Items from a dataset ::
------------------------------------------------
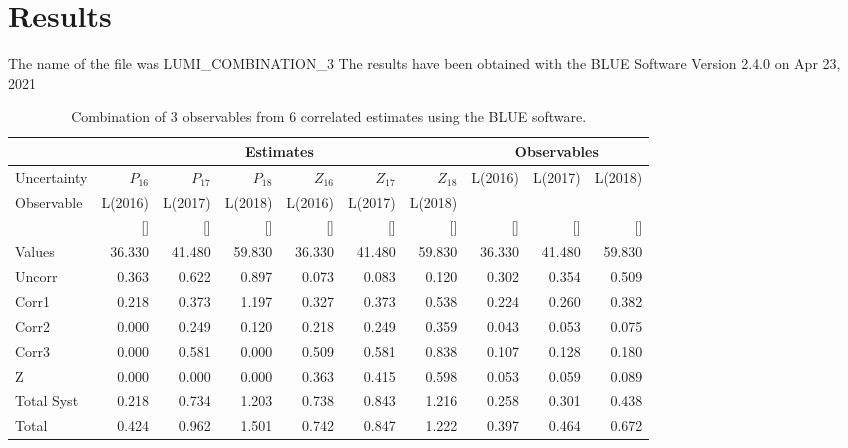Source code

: \documentclass[11pt,a4paper]{article}
\begin{document}
 \section{Results} 
 \label{sec:result} 
 The name of the file was LUMI_COMBINATION_3 
 The results have been obtained with the BLUE Software Version 2.4.0 
 on Apr 23, 2021 
 \par 
%
%
\begin{sidewaystable}[tbp!]
\begin{center}
\begin{tabular}{|l|r|r|r|r|r|r||r|r|r|}
\cline{2-10}
  \multicolumn{1}{c}{} 
& \multicolumn{ 6}{|c||}{Estimates} 
& \multicolumn{ 3}{|c|}{Observables} \\ 
\hline
Uncertainty & $   P_16$ & $   P_17$ & $   P_18$ & $   Z_16$ & $   Z_17$ & $   Z_18$ & L(2016) & L(2017) & L(2018) \\ 
Observable & L(2016) & L(2017) & L(2018) & L(2016) & L(2017) & L(2018) &   &   &   \\ 
 & [] & [] & [] & [] & [] & [] & [] & [] & [] \\ 
\hline
Values  & 36.330 & 41.480 & 59.830 & 36.330 & 41.480 & 59.830 & 36.330 & 41.480 & 59.830 \\ 
 Uncorr & 0.363 & 0.622 & 0.897 & 0.073 & 0.083 & 0.120 & 0.302 & 0.354 & 0.509 \\ 
  Corr1 & 0.218 & 0.373 & 1.197 & 0.327 & 0.373 & 0.538 & 0.224 & 0.260 & 0.382 \\ 
  Corr2 & 0.000 & 0.249 & 0.120 & 0.218 & 0.249 & 0.359 & 0.043 & 0.053 & 0.075 \\ 
  Corr3 & 0.000 & 0.581 & 0.000 & 0.509 & 0.581 & 0.838 & 0.107 & 0.128 & 0.180 \\ 
      Z & 0.000 & 0.000 & 0.000 & 0.363 & 0.415 & 0.598 & 0.053 & 0.059 & 0.089 \\ 
\hline
Total Syst & 0.218 & 0.734 & 1.203 & 0.738 & 0.843 & 1.216 & 0.258 & 0.301 & 0.438 \\ 
Total    & 0.424 & 0.962 & 1.501 & 0.742 & 0.847 & 1.222 & 0.397 & 0.464 & 0.672 \\ 
\hline
\end{tabular}
\end{center}
\caption{Combination of  3 observables from  6 correlated estimates using the BLUE software.}
\label{tab:BlueRes}
\end{sidewaystable}
%
%
\end{document}
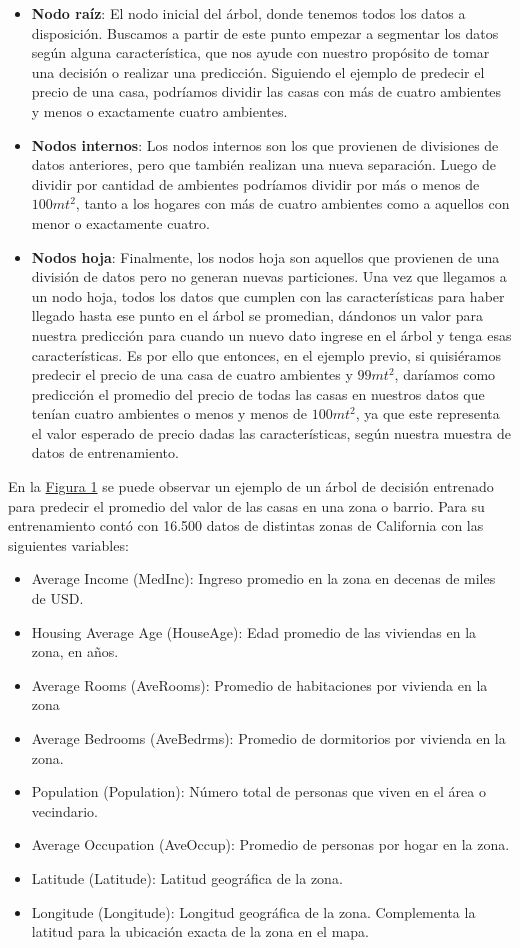 \begin{itemize}
    \item \textbf{Nodo raíz}: El nodo inicial del árbol, donde tenemos todos los datos a disposición. Buscamos a partir de este punto empezar a segmentar los datos según alguna característica, que nos ayude con nuestro propósito de tomar una decisión o realizar una predicción. Siguiendo el ejemplo de predecir el precio de una casa, podríamos dividir las casas con más de cuatro ambientes y menos o exactamente cuatro ambientes.
    \item \textbf{Nodos internos}: Los nodos internos son los que provienen de divisiones de datos anteriores, pero que también realizan una nueva separación. Luego de dividir por cantidad de ambientes podríamos dividir por más o menos de $100mt^{2}$, tanto a los hogares con más de cuatro ambientes como a aquellos con menor o exactamente cuatro.
    \item \textbf{Nodos hoja}: Finalmente, los nodos hoja son aquellos que provienen de una división de datos pero no generan nuevas particiones. Una vez que llegamos a un nodo hoja, todos los datos que cumplen con las características para haber llegado hasta ese punto en el árbol se promedian, dándonos un valor para nuestra predicción para cuando un nuevo dato ingrese en el árbol y tenga esas características. Es por ello que entonces, en el ejemplo previo, si quisiéramos predecir el precio de una casa de cuatro ambientes y $99mt^{2}$, daríamos como predicción el promedio del precio de todas las casas en nuestros datos que tenían cuatro ambientes o menos y menos de $100mt^{2}$, ya que este representa el valor esperado de precio dadas las características, según nuestra muestra de datos de entrenamiento.
\end{itemize}

En la \hyperref[figure1]{Figura 1} se puede observar un ejemplo de un árbol de decisión entrenado para predecir el promedio del valor de las casas en una zona o barrio. Para su entrenamiento contó con 16.500 datos de distintas zonas de California con las siguientes variables:

\begin{itemize}
    \item Average Income (MedInc): Ingreso promedio en la zona en decenas de miles de USD.
    \item Housing Average Age (HouseAge): Edad promedio de las viviendas en la zona, en años.
    \item Average Rooms (AveRooms): Promedio de habitaciones por vivienda en la zona
    \item Average Bedrooms (AveBedrms): Promedio de dormitorios por vivienda en la zona.
    \item Population (Population): Número total de personas que viven en el área o vecindario.
    \item Average Occupation (AveOccup): Promedio de personas por hogar en la zona.
    \item Latitude (Latitude): Latitud geográfica de la zona.
    \item Longitude (Longitude): Longitud geográfica de la zona. Complementa la latitud para la ubicación exacta de la zona en el mapa.
\end{itemize}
------------------------------------------------
Exercise directions :: Write every record out again exactly; no pictures belong in the copy.

Answer ::
Source code

: \documentclass[11pt,a4paper]{article}
\begin{document}
 \section{Results} 
 \label{sec:result} 
 The name of the file was LUMI_COMBINATION_3 
 The results have been obtained with the BLUE Software Version 2.4.0 
 on Apr 23, 2021 
 \par 
%
%
\begin{sidewaystable}[tbp!]
\begin{center}
\begin{tabular}{|l|r|r|r|r|r|r||r|r|r|}
\cline{2-10}
  \multicolumn{1}{c}{} 
& \multicolumn{ 6}{|c||}{Estimates} 
& \multicolumn{ 3}{|c|}{Observables} \\ 
\hline
Uncertainty & $   P_16$ & $   P_17$ & $   P_18$ & $   Z_16$ & $   Z_17$ & $   Z_18$ & L(2016) & L(2017) & L(2018) \\ 
Observable & L(2016) & L(2017) & L(2018) & L(2016) & L(2017) & L(2018) &   &   &   \\ 
 & [] & [] & [] & [] & [] & [] & [] & [] & [] \\ 
\hline
Values  & 36.330 & 41.480 & 59.830 & 36.330 & 41.480 & 59.830 & 36.330 & 41.480 & 59.830 \\ 
 Uncorr & 0.363 & 0.622 & 0.897 & 0.073 & 0.083 & 0.120 & 0.302 & 0.354 & 0.509 \\ 
  Corr1 & 0.218 & 0.373 & 1.197 & 0.327 & 0.373 & 0.538 & 0.224 & 0.260 & 0.382 \\ 
  Corr2 & 0.000 & 0.249 & 0.120 & 0.218 & 0.249 & 0.359 & 0.043 & 0.053 & 0.075 \\ 
  Corr3 & 0.000 & 0.581 & 0.000 & 0.509 & 0.581 & 0.838 & 0.107 & 0.128 & 0.180 \\ 
      Z & 0.000 & 0.000 & 0.000 & 0.363 & 0.415 & 0.598 & 0.053 & 0.059 & 0.089 \\ 
\hline
Total Syst & 0.218 & 0.734 & 1.203 & 0.738 & 0.843 & 1.216 & 0.258 & 0.301 & 0.438 \\ 
Total    & 0.424 & 0.962 & 1.501 & 0.742 & 0.847 & 1.222 & 0.397 & 0.464 & 0.672 \\ 
\hline
\end{tabular}
\end{center}
\caption{Combination of  3 observables from  6 correlated estimates using the BLUE software.}
\label{tab:BlueRes}
\end{sidewaystable}
%
%
\end{document}
 \begin{itemize}
    \item \textbf{Nodo raíz}: El nodo inicial del árbol, donde tenemos todos los datos a disposición. Buscamos a partir de este punto empezar a segmentar los datos según alguna característica, que nos ayude con nuestro propósito de tomar una decisión o realizar una predicción. Siguiendo el ejemplo de predecir el precio de una casa, podríamos dividir las casas con más de cuatro ambientes y menos o exactamente cuatro ambientes.
    \item \textbf{Nodos internos}: Los nodos internos son los que provienen de divisiones de datos anteriores, pero que también realizan una nueva separación. Luego de dividir por cantidad de ambientes podríamos dividir por más o menos de $100mt^{2}$, tanto a los hogares con más de cuatro ambientes como a aquellos con menor o exactamente cuatro.
    \item \textbf{Nodos hoja}: Finalmente, los nodos hoja son aquellos que provienen de una división de datos pero no generan nuevas particiones. Una vez que llegamos a un nodo hoja, todos los datos que cumplen con las características para haber llegado hasta ese punto en el árbol se promedian, dándonos un valor para nuestra predicción para cuando un nuevo dato ingrese en el árbol y tenga esas características. Es por ello que entonces, en el ejemplo previo, si quisiéramos predecir el precio de una casa de cuatro ambientes y $99mt^{2}$, daríamos como predicción el promedio del precio de todas las casas en nuestros datos que tenían cuatro ambientes o menos y menos de $100mt^{2}$, ya que este representa el valor esperado de precio dadas las características, según nuestra muestra de datos de entrenamiento.
\end{itemize}

En la \hyperref[figure1]{Figura 1} se puede observar un ejemplo de un árbol de decisión entrenado para predecir el promedio del valor de las casas en una zona o barrio. Para su entrenamiento contó con 16.500 datos de distintas zonas de California con las siguientes variables:

\begin{itemize}
    \item Average Income (MedInc): Ingreso promedio en la zona en decenas de miles de USD.
    \item Housing Average Age (HouseAge): Edad promedio de las viviendas en la zona, en años.
    \item Average Rooms (AveRooms): Promedio de habitaciones por vivienda en la zona
    \item Average Bedrooms (AveBedrms): Promedio de dormitorios por vivienda en la zona.
    \item Population (Population): Número total de personas que viven en el área o vecindario.
    \item Average Occupation (AveOccup): Promedio de personas por hogar en la zona.
    \item Latitude (Latitude): Latitud geográfica de la zona.
    \item Longitude (Longitude): Longitud geográfica de la zona. Complementa la latitud para la ubicación exacta de la zona en el mapa.
\end{itemize}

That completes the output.